Task brief: Somewhere below are a line with "- ✅ LLM calls have 120s timeout protection" and a later line with "#### 复杂的条件验证". Output exactly those lines and all lines between them.

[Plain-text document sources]
..............................

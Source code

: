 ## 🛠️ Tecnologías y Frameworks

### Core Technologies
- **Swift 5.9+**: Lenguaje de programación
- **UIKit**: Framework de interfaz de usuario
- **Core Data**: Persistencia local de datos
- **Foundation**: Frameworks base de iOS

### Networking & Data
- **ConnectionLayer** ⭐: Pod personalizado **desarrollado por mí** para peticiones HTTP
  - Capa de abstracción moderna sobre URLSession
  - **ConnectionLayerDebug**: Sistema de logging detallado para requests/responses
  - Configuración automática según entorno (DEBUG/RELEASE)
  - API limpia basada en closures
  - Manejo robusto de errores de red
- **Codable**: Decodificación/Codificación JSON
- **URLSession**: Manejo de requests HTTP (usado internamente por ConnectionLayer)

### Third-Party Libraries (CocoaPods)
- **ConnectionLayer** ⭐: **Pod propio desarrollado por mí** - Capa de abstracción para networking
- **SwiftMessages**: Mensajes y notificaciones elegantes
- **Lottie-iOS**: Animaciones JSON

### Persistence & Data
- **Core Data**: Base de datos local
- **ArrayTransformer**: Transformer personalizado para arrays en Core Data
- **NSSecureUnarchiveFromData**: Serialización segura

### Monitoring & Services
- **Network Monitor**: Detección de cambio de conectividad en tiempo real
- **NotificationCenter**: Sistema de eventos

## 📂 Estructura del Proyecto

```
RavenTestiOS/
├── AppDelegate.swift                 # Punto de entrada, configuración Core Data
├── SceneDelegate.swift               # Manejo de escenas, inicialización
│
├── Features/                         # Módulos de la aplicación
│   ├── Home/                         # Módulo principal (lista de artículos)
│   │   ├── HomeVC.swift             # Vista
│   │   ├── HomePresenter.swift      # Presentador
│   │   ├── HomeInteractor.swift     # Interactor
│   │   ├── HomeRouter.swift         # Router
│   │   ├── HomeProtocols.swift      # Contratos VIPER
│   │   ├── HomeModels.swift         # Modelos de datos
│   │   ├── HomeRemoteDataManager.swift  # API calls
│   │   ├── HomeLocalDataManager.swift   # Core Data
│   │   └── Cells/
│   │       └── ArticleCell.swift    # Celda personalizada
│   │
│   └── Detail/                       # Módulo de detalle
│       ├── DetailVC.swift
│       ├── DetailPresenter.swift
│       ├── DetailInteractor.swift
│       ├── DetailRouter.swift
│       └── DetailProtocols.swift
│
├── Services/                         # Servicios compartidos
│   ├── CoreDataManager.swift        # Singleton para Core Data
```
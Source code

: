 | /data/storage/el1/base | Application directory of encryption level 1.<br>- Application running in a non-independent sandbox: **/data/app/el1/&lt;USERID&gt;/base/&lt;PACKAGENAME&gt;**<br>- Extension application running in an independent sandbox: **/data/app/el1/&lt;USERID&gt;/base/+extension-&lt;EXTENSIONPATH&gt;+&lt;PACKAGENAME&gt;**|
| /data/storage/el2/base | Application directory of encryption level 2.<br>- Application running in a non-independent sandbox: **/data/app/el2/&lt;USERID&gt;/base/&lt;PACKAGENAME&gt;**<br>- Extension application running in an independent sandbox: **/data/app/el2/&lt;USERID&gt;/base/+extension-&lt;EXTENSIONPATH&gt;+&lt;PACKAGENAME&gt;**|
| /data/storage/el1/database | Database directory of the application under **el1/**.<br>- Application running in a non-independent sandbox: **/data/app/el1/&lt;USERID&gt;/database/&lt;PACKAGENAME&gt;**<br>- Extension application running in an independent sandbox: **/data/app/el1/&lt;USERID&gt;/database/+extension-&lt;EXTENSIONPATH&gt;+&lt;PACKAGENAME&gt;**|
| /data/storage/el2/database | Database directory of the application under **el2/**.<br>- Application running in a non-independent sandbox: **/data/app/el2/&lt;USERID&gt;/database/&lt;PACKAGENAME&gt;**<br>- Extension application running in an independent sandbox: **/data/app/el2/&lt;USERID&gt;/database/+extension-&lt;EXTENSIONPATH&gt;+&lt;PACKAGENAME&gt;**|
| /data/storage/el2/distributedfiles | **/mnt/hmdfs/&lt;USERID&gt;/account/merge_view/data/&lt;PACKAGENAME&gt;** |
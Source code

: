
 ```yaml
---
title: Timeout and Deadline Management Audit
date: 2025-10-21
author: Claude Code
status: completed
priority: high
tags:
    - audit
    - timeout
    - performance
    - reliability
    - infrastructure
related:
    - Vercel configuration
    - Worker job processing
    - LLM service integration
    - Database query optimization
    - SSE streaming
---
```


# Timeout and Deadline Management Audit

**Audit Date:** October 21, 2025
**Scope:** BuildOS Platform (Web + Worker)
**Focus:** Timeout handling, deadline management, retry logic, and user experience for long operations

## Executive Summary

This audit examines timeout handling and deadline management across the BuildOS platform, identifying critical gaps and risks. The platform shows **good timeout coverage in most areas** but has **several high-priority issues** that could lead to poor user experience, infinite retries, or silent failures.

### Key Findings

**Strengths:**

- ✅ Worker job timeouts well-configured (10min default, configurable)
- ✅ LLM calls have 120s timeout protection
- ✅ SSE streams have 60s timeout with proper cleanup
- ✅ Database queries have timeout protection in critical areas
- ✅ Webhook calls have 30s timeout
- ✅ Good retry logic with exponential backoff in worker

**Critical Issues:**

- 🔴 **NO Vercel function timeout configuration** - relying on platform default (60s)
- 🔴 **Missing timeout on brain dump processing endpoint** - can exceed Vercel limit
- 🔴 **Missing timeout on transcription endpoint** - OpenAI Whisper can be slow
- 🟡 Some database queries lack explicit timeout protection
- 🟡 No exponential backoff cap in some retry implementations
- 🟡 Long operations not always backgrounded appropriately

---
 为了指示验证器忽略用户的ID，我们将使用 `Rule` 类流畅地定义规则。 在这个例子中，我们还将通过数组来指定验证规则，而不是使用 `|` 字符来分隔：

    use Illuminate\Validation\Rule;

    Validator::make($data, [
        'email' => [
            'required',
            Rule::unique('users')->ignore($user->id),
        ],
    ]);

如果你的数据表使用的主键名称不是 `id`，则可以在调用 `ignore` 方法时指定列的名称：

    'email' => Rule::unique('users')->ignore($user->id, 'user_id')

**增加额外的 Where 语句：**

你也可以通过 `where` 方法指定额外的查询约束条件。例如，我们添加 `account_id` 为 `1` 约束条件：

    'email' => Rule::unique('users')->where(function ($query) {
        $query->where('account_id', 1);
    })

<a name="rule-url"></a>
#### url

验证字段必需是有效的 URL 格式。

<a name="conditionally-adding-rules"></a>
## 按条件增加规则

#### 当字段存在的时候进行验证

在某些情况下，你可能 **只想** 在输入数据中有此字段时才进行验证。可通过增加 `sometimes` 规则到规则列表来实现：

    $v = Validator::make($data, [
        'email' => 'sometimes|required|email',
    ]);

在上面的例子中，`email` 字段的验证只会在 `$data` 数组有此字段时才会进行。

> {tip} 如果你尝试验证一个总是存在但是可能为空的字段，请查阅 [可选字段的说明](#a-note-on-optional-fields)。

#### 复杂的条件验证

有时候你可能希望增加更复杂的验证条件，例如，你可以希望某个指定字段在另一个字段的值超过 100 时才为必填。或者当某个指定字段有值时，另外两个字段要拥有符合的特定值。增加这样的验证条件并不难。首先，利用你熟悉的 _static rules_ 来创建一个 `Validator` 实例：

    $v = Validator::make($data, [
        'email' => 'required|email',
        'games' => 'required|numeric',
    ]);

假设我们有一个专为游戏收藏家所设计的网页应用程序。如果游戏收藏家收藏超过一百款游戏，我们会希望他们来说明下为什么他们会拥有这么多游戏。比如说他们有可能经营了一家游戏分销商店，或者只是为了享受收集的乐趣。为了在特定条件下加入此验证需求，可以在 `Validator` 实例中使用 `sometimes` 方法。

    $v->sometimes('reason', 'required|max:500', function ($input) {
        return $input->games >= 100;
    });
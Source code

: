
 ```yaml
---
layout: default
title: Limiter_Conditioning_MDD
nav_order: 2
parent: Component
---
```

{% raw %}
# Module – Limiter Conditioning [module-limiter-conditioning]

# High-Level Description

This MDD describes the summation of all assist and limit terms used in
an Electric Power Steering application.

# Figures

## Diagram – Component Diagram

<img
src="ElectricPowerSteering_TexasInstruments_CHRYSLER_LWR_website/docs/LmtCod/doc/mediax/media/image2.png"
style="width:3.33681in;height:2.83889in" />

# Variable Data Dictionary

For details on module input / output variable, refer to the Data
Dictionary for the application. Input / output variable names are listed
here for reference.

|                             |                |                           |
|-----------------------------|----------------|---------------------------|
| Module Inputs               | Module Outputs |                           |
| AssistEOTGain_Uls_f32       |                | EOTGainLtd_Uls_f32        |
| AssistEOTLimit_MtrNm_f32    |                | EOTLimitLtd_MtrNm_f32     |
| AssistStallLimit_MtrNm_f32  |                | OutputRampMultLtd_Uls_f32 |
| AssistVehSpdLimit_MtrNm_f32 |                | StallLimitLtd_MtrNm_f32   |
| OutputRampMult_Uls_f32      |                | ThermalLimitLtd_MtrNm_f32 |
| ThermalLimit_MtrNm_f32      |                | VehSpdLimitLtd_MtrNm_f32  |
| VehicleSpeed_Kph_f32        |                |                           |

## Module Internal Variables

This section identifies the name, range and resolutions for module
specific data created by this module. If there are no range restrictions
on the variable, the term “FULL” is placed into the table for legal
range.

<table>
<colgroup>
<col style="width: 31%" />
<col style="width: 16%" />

..............................

Solution:
- ✅ LLM calls have 120s timeout protection
- ✅ SSE streams have 60s timeout with proper cleanup
- ✅ Database queries have timeout protection in critical areas
- ✅ Webhook calls have 30s timeout
- ✅ Good retry logic with exponential backoff in worker

**Critical Issues:**

- 🔴 **NO Vercel function timeout configuration** - relying on platform default (60s)
- 🔴 **Missing timeout on brain dump processing endpoint** - can exceed Vercel limit
- 🔴 **Missing timeout on transcription endpoint** - OpenAI Whisper can be slow
- 🟡 Some database queries lack explicit timeout protection
- 🟡 No exponential backoff cap in some retry implementations
- 🟡 Long operations not always backgrounded appropriately

---
 为了指示验证器忽略用户的ID，我们将使用 `Rule` 类流畅地定义规则。 在这个例子中，我们还将通过数组来指定验证规则，而不是使用 `|` 字符来分隔：

    use Illuminate\Validation\Rule;

    Validator::make($data, [
        'email' => [
            'required',
            Rule::unique('users')->ignore($user->id),
        ],
    ]);

如果你的数据表使用的主键名称不是 `id`，则可以在调用 `ignore` 方法时指定列的名称：

    'email' => Rule::unique('users')->ignore($user->id, 'user_id')

**增加额外的 Where 语句：**

你也可以通过 `where` 方法指定额外的查询约束条件。例如，我们添加 `account_id` 为 `1` 约束条件：

    'email' => Rule::unique('users')->where(function ($query) {
        $query->where('account_id', 1);
    })

<a name="rule-url"></a>
#### url

验证字段必需是有效的 URL 格式。

<a name="conditionally-adding-rules"></a>
## 按条件增加规则

#### 当字段存在的时候进行验证

在某些情况下，你可能 **只想** 在输入数据中有此字段时才进行验证。可通过增加 `sometimes` 规则到规则列表来实现：

    $v = Validator::make($data, [
        'email' => 'sometimes|required|email',
    ]);

在上面的例子中，`email` 字段的验证只会在 `$data` 数组有此字段时才会进行。

> {tip} 如果你尝试验证一个总是存在但是可能为空的字段，请查阅 [可选字段的说明](#a-note-on-optional-fields)。

#### 复杂的条件验证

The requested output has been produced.